A prospective study of pregnancy outcomes after successful ECV found a higher risk of dystocic labor and fetal distress than for pregnancies with spontaneously occurring cephalic presentation, suggesting that the cephalic position per se does not completely eliminate the risk of cesarean delivery.6 Among the pregnancies in which ECV was successful, the incidence of intrapartum cesarean deliver was 16.9%—2.25 times higher than for controls (P<.005).
REFERENCES
1. Mehl LE. Hypnosis and conversion of the breech to the vertex presentation. Arch Fam Med. 1994;3(10):881-887.
2. Cardini F, Weixin H. Moxibustion for correction of breech presentation. A randomized controlled trial. JAMA. 1998;280(18):1580-1584.
3. Cooperative Research Group of Moxibustion Version of Jangxi Province Studies of version by moxibustion on Zhiyin points. In: Xiangtong Z, ed. Research on Acupuncture, Moxibustion and Acupuncture Anesthesia. Beijing: Science Press; 1980:810-819.

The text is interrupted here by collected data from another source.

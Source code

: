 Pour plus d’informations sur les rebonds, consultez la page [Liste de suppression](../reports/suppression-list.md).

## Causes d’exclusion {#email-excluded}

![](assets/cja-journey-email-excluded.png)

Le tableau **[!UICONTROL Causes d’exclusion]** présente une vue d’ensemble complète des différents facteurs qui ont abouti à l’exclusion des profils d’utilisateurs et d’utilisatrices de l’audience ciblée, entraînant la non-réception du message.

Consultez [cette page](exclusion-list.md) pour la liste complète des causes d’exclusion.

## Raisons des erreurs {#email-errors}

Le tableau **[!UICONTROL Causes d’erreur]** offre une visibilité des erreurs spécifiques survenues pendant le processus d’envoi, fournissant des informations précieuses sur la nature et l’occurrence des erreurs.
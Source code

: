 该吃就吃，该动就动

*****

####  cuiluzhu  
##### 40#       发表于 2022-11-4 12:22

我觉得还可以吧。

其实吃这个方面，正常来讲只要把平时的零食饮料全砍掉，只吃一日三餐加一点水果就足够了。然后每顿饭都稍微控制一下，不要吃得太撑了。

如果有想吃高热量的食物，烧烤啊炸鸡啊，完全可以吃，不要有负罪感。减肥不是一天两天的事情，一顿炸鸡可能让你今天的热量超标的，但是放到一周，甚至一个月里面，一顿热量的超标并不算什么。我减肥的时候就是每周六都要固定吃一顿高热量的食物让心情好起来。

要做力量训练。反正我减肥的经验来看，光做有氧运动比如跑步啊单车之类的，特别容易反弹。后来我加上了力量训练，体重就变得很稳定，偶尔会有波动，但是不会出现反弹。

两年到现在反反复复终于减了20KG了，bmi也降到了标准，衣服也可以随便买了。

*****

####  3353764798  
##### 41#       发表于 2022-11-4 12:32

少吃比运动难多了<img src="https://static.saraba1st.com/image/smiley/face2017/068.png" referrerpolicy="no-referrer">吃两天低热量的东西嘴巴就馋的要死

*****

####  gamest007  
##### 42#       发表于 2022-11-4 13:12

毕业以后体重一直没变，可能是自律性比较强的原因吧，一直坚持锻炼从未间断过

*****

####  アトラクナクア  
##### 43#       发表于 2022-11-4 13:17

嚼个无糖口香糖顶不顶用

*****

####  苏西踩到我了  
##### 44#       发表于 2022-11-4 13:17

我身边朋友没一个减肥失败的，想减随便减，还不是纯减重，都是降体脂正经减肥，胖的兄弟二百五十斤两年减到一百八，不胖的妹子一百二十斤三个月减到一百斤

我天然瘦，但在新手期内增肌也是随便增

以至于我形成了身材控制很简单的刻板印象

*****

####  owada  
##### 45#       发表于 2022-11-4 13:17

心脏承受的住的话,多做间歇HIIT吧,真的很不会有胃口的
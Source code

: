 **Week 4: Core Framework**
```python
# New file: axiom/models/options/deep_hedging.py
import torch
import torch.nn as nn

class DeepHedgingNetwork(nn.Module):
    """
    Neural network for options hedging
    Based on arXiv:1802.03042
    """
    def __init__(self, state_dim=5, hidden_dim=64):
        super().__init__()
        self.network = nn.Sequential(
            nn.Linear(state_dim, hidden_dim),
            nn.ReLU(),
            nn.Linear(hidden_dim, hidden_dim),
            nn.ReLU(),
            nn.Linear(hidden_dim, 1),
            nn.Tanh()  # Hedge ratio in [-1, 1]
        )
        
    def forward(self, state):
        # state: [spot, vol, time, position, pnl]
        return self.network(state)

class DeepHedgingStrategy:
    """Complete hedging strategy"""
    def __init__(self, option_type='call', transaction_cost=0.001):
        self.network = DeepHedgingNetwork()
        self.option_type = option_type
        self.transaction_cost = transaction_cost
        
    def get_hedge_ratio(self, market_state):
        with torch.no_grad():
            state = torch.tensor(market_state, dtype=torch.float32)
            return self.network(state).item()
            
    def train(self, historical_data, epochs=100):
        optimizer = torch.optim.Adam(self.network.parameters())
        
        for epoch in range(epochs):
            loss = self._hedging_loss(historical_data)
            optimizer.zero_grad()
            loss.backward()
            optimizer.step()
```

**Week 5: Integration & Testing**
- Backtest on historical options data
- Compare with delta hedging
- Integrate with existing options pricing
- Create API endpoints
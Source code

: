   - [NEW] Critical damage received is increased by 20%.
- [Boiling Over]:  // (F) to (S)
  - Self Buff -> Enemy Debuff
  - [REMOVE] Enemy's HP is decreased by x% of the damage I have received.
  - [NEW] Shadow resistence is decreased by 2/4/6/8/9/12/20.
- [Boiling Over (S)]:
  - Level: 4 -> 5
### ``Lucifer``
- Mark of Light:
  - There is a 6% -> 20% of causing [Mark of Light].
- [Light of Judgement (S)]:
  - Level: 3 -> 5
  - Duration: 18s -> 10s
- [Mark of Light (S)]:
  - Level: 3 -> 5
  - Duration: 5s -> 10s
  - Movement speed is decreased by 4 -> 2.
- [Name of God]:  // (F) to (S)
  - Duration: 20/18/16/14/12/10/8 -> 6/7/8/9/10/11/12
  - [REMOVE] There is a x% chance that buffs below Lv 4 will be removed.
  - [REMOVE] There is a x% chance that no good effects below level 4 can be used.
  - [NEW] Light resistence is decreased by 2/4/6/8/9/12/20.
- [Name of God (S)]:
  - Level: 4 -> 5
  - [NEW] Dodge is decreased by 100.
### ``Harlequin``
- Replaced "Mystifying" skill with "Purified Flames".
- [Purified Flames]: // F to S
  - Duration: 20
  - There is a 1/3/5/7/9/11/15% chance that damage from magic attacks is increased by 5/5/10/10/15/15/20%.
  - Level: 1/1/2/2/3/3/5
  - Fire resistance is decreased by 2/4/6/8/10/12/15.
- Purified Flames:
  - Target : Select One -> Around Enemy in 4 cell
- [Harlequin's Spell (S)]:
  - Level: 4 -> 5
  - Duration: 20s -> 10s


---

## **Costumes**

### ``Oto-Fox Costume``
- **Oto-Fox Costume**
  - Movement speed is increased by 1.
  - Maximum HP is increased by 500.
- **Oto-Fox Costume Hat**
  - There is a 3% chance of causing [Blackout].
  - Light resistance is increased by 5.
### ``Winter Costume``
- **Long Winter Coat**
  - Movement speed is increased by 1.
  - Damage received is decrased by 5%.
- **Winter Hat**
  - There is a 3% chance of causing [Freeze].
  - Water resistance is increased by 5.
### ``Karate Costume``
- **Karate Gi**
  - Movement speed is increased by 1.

4. Cooperative Research Group of Moxibustion Version of Jangxi Province. Further studies on the clinical effects and the mechanism of version by moxibustion. In: Abstracts of the Second National Symposium on Acupuncture, Moxibustion and Acupuncture Anesthesia. August 7-10, 1984; Beijing, China.
5. Classic pages in obstetrics and gynecology: on a new method of version in abnormal labour. John Braxton Hicks. Lancet. 1860;2:28-30 and 55.Am J Obstet Gynecol. 1976;125(5):711.-
6. Lau TK, Lo KW, Rogers M. Pregnancy outcome after successful external cephalic version for breech presentation at term. Am J Obstet Gynecol. 1997;176(1 Pt 1):218-223.